Given the range 1-5 inclusive, we get (1,2,3,4,5). Given the same range exclusive, we get (1,2,3,4). In our previous example, the copyOfRange() method accepts an exclusive position as its third parameter.

The System class has a similar arraycopy() method however the Arrays.copyOfRange() is generally preferred because it doesn't require the preexistence of a second array and simply returns the copied result.

Search an array

Using binary search, you can search an array for a specific value. For example:

import java.util.Arrays;
public class MyClass {
    public static void main(String args[]) {
        char[] myArray = {'a','b','c','d'};
        int position = Arrays.binarySearch(myArray, 'c');

        System.out.println(position);
        //prints 2
    }
}

In this example, we use the Arrays.binarySearch() method to search myArray for the value 'c'. Notice how the method returns an integer being the position of the first occurrence of 'c' in myArray.

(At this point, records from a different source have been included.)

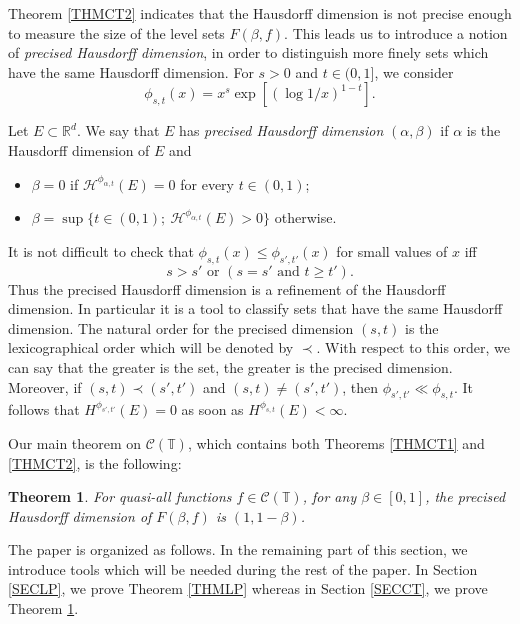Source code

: \documentclass[11pt,a4paper]{amsart}
\theoremstyle{plain}
\newtheorem{theorem}{Theorem}[section]
\begin{document}
Theorem \ref{THMCT2} indicates that the Hausdorff dimension is not precise enough to measure the size of the level sets $F(\beta,f)$.
This leads us to introduce a notion of \emph{precised Hausdorff dimension}, in
order to distinguish more finely sets which have the same
Hausdorff dimension. For $s> 0$ and $t\in(0,1]$, we consider 
$$\phi_{s,t}(x)=x^s \exp\left[(\log 1/x)^{1-t}\right].$$

\begin{definition}
Let $E\subset\mathbb R^d$. We say that $E$ has \emph{precised Hausdorff
  dimension} $(\alpha,\beta)$ if $\alpha$ is the Hausdorff dimension of $E$ and  
\begin{itemize}
\item $\beta=0$ if $\mathcal H^{\phi_{\alpha,t}}(E)=0$ for every $t\in(0,1)$;
\item $\beta=\sup\big\{t\in(0,1);\ \mathcal H^{\phi_{\alpha,t}}(E)>0\big\}$ otherwise.
\end{itemize}
\end{definition}
It is not difficult to check that $\phi_{s,t}(x)\leq\phi_{s',t'}(x)$ for small values of $x$ iff
$$s>s'\textrm{ or }(s=s'\textrm{ and }t\geq t').$$
Thus the precised Hausdorff dimension is a refinement of the Hausdorff
dimension. In particular it is a tool to classify sets that have the same
Hausdorff dimension. The natural order for the precised dimension $(s,t)$ is
the lexicographical order which will be denoted by $\prec$. 
With respect to this order, we can say that the
greater is the set, the greater is the precised dimension. Moreover, if
$(s,t)\prec (s',t')$ and $(s,t)\not= (s',t')$, then  $\phi_{s',t'}\ll
\phi_{s,t}$. It follows that 
$H^{\phi_{s',t'}}(E)=0$ as soon as $H^{\phi_{s,t}}(E)<\infty$.

\smallskip

Our main theorem on $\mathcal C(\mathbb T)$, which contains both Theorems \ref{THMCT1} and \ref{THMCT2}, is the following:
\begin{theorem}\label{THMCT3}
For quasi-all functions $f\in\mathcal C(\mathbb T)$, for any $\beta\in[0,1]$, the precised Hausdorff dimension of $F(\beta,f)$ is $(1,1-\beta)$.
\end{theorem}
\medskip

The paper is organized as follows. In the remaining part of this section, we introduce tools which will be needed during the rest of the paper.
In Section \ref{SECLP}, we prove Theorem \ref{THMLP} whereas in Section \ref{SECCT}, we prove Theorem \ref{THMCT3}. 
\end{document}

This method optionally supports another parameter specifying an end index. This allows you to search for a value within a given range.

Compare array equality

Two arrays are considered equal if they contain the same elements in the same order.

import java.util.Arrays;
public class MyClass {
    public static void main(String args[]) {
        char[] array1 = {'a','b','c','d'};
        char[] array2 = {'a','b','c','d'};
        char[] array3 = {'a','c','d','b'};

        System.out.println(Arrays.equals(array1, array2));
        //prints true

        System.out.println(Arrays.equals(array1, array3));
        //prints false
    }
}

Notice how we use the Arrays.equals() method to see if any two given arrays are equal. Remember that arrays are equal if they contain the same number of elements in the same order. Although array1 and array3 have the same length, they don't have the same elements. For this reason, they are not considered equal. Since array1 and array2 have the same elements in the same order, they are equal.

Sorting an array

You can sort an array of integers using the Arrays.sort() method:

import java.util.Arrays;
public class MyClass {
    public static void main(String args[]) {
        int[] myArray = {33,55,23,64,2};
        Arrays.sort(myArray);

        System.out.println(myArray[0]);
        //prints 2
    }
}

Notice how we call Arrays.sort() to sort myArray in ascending order. After calling the sort method on myArray, the first element at position 0 is now 2.

The Arrays.sort() method can also be used to sort strings in alphabetical order, sort sub arrays, and sort based on custom logic.

Conclusion

Java arrays are collections of elements having the same type. An array's size is fixed when it's initialized. Arrays are good for storing collections of elements where order matters. Every element stored in an array has a corresponding index. You can access and modify an array's elements based on their position within the array.